Write out the data exactly, please, and omit the pictures.

─── Material for this exercise ───

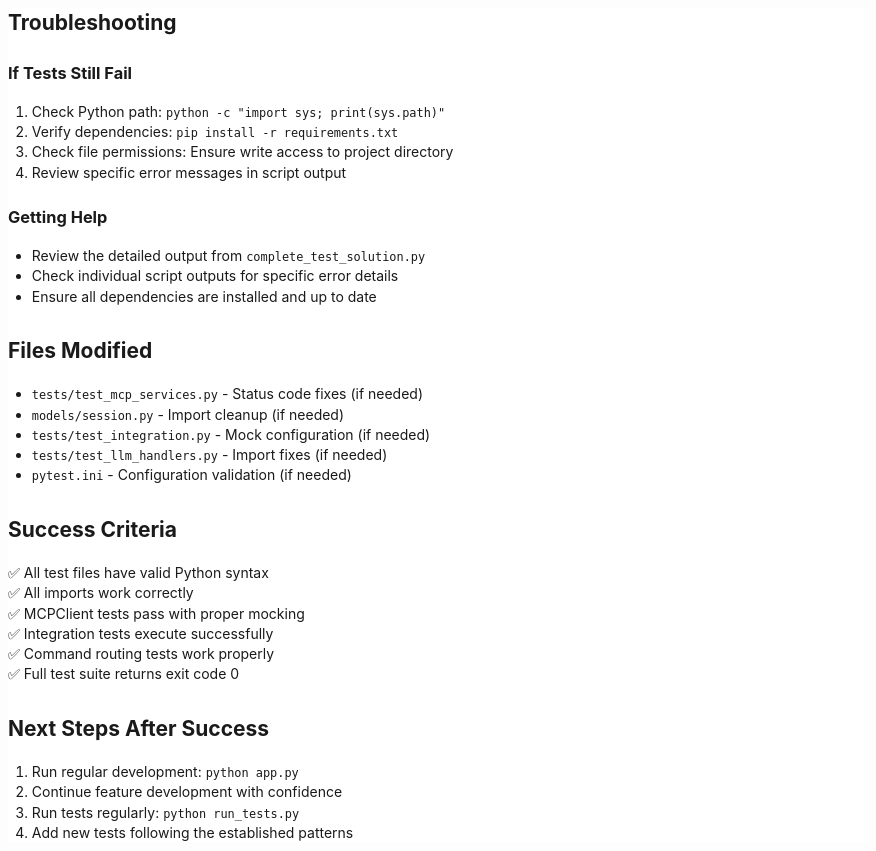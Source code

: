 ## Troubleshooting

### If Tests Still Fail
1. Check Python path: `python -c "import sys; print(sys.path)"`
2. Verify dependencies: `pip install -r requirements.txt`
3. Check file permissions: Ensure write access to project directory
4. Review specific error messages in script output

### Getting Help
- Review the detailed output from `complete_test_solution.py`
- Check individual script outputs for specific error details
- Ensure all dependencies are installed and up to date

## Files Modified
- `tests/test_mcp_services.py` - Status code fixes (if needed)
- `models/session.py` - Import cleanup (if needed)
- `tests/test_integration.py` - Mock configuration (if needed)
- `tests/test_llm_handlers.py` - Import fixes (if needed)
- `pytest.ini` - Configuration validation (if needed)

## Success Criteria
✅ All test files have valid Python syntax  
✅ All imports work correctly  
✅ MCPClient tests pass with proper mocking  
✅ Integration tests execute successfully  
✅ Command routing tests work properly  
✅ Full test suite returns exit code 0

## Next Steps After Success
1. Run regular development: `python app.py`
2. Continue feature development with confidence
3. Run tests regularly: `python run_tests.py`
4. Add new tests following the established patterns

───

*Answer area:*
Source code

: ## Troubleshooting

### If Tests Still Fail
1. Check Python path: `python -c "import sys; print(sys.path)"`
2. Verify dependencies: `pip install -r requirements.txt`
3. Check file permissions: Ensure write access to project directory
4. Review specific error messages in script output

### Getting Help
- Review the detailed output from `complete_test_solution.py`
- Check individual script outputs for specific error details
- Ensure all dependencies are installed and up to date

## Files Modified
- `tests/test_mcp_services.py` - Status code fixes (if needed)
- `models/session.py` - Import cleanup (if needed)
- `tests/test_integration.py` - Mock configuration (if needed)
- `tests/test_llm_handlers.py` - Import fixes (if needed)
- `pytest.ini` - Configuration validation (if needed)

## Success Criteria
✅ All test files have valid Python syntax  
✅ All imports work correctly  
✅ MCPClient tests pass with proper mocking  
✅ Integration tests execute successfully  
✅ Command routing tests work properly  
✅ Full test suite returns exit code 0

## Next Steps After Success
1. Run regular development: `python app.py`
2. Continue feature development with confidence
3. Run tests regularly: `python run_tests.py`
4. Add new tests following the established patterns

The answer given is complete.